Deceptively, the desert can be full of amazing and life-inspiring fertility, such are the wonders of nature. Sacred sites have long been recognised throughout North America, and it’s only through a recent rediscovery or revival that they’re beginning to be widely acknowledged as channelling some serious energy. Yet it’s always been there – it’s just up to you to tap into the ebbs and flows of the seasonal, cyclical, and spiritual forces out there.
Two examples stand out to mind, and both are centred in the deserts of California and Nevada – although while one is natural, the other decidedly man-made. Both are absolute must-sees, and for anyone interested in new age travel or just broadening their horizons, they come as much-recommended first-time or repeat experiences.
Blooming from February to late April, Joshua Trees provide a creamy-white blossomed spectacle in the otherwise vast and seemingly inhospitable southern Californian desert. But beyond the springtime beauty of the site, the Joshua Tree National Park is filled with cultural and historical references that date back to the arrival of Paleo Indians to the region. Most of the 3,000 sacred Native American sites relate in some way to water, and Barker Dam is believed to have been an ancient initiation site due to the abundance of petroglyphs. The Joshua Tree National Park was selected as one of the New Age sites for the 1987 Harmonic Convergence, and even today the park is renowned for its all-encompassing serenity and peaceful atmosphere.
Joshua Trees owe their name to Mormons crossing the Mojave Desert in the mid-nineteenth century, as their branches apparently conjured up an image of Joshua raising his arms to God. As the trees are only found in the U.S. states of California, Arizona, Utah, and Nevada, and primarily in the Mojave Desert (although the Joshua Tree National Park also encompasses the Colorado Desert), it’s best to access the prime tourist regions of the park through either California or Nevada.

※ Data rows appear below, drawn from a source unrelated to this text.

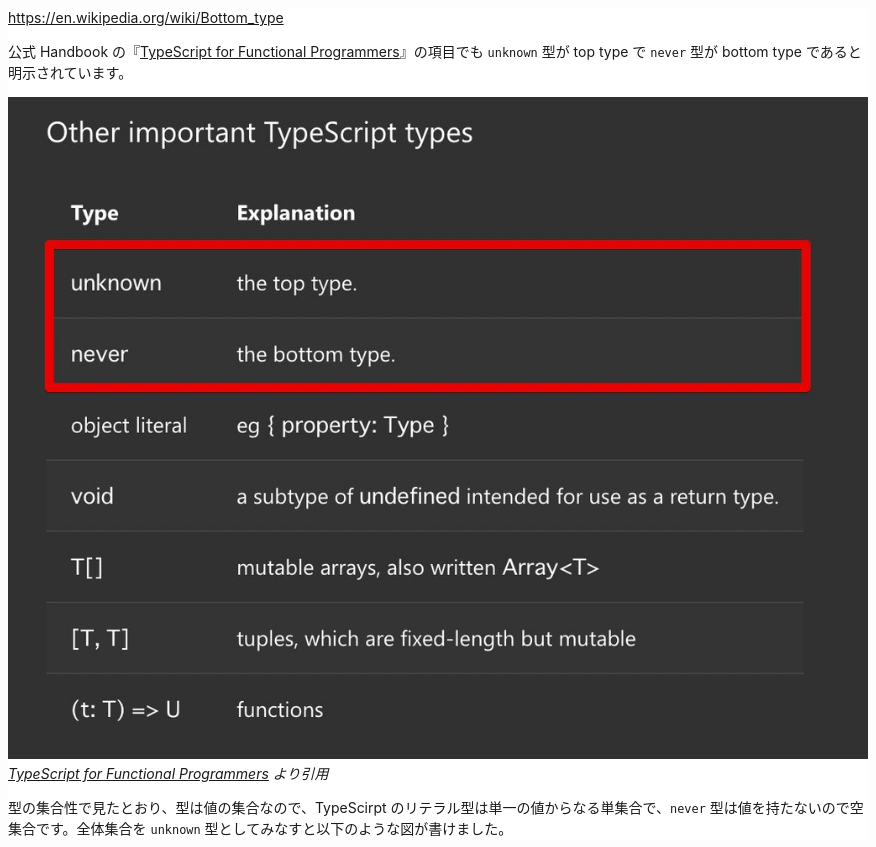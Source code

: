 https://en.wikipedia.org/wiki/Bottom_type

公式 Handbook の『[TypeScript for Functional Programmers](https://www.typescriptlang.org/docs/handbook/typescript-in-5-minutes-func.html#other-important-typescript-types)』の項目でも `unknown` 型が top type で `never` 型が bottom type であると明示されています。

![unknown & never type](/images/typescript-widen-narrow/img_ts_handbook_toptype_bottomtype.jpg)*[TypeScript for Functional Programmers](https://www.typescriptlang.org/docs/handbook/typescript-in-5-minutes-func.html#other-important-typescript-types) より引用*

型の集合性で見たとおり、型は値の集合なので、TypeScirpt のリテラル型は単一の値からなる単集合で、`never` 型は値を持たないので空集合です。全体集合を `unknown` 型としてみなすと以下のような図が書けました。
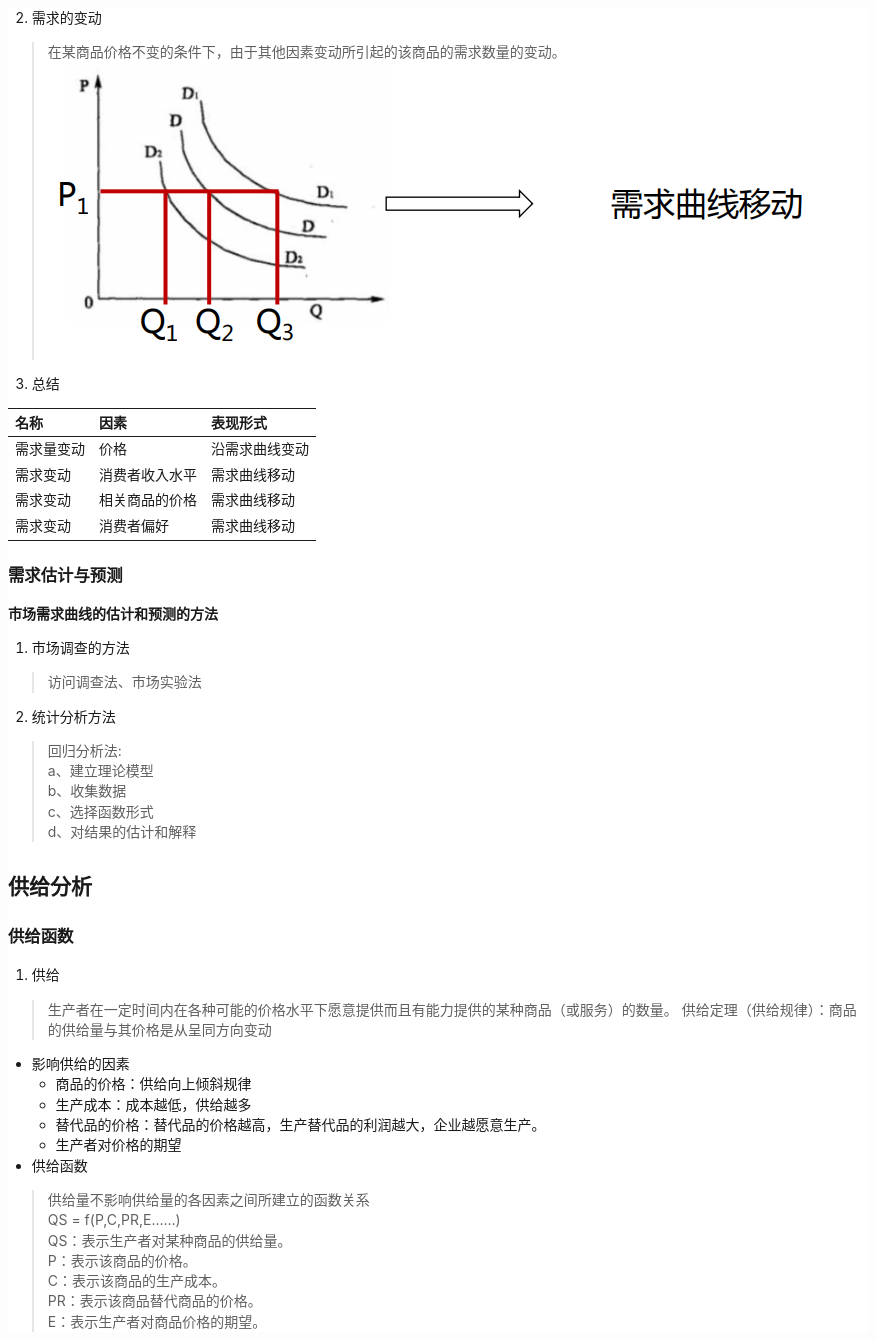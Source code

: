 2.  需求的变动
>   在某商品价格不变的条件下，由于其他因素变动所引起的该商品的需求数量的变动。
![image4](./image/4.png)

3.  总结

|名称| 因素| 表现形式 |
| :------------- |:-------------|:-------------|
| <red>需求量变动</red> | <red>价格</red> | <red>沿需求曲线变动</red> |
| 需求变动 | 消费者收入水平 | 需求曲线移动 |
| 需求变动 | 相关商品的价格 | 需求曲线移动 |
| 需求变动 | 消费者偏好 | 需求曲线移动 |

### 需求估计与预测
**市场需求曲线的估计和预测的方法**
1.   市场调查的方法
>   访问调查法、市场实验法
2.   统计分析方法
>   <red>回归分析法</red>:  
    a、建立理论模型  
    b、收集数据  
    c、选择函数形式  
    d、对结果的估计和解释

## 供给分析
### 供给函数
1.  供给
>   <red>生产者</red>在一定时间内在各种可能的价格水平下<red>愿意提供</red>而且<red>有能力提供</red>的某种商品（或服务）的数量。
>   <red>供给定理（供给规律）</red>：商品的供给量与其价格是从呈同方向变动  
-   影响供给的因素
    -   商品的价格：供给向上倾斜规律
    -   生产成本：成本越低，供给越多
    -   替代品的价格：替代品的价格越高，生产替代品的利润越大，企业越愿意生产。
    -   生产者对价格的期望
-   供给函数
>   供给量不影响供给量的各因素之间所建立的函数关系  
    QS = f(P,C,PR,E……)   
    QS：表示生产者对某种商品的供给量。  
    <red>P：表示该商品的价格。</red>  
    C：表示该商品的生产成本。  
    PR：表示该商品替代商品的价格。  
    E：表示生产者对商品价格的期望。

Located a mere 140 miles from downtown Los Angeles, or 195 miles from Las Vegas, it’s feasible to start your visit with a flight into Los Angeles or Las Vegas, and then to stay in Los Angeles, Las Vegas, or even San Francisco. While the fast times, furious fun, and bright lights of Las Vegas hotels and casinos might not be the first thing that comes to mind when thinking about mind-opening trips through amazing natural beauty and national park preservation, it’s still an eye-opening start to any vacation!
The other unbeatable new age travel event is the annual Burning Man Festival, an innovative artistic experiment in community-building and festive celebration. Held in the Black Rock Desert in northern Nevada, it goes to further highlight that the “Silver State” isn’t just known for wedding chapels and gambling. What started as a mid-1980s solstice celebration of burned effigies has become a major form of radical self-expression, culminating at the end of the eight-day desert festival with the incineration of the Burning Man effigy. Encouraging a ‘leave no trace’ policy, the entire site-specific Black Rock City is assembled and dismantled for the event.
However, the team behind Burning Man claim that any further explanation is verging on the impossible, as ‘trying to explain what Burning Man is to someone who has never been to the event is a bit like trying to explain what a particular color looks like to someone who is blind’ – so we’ll just have to leave it up to you to experience it for yourself and then attempt to put it into words!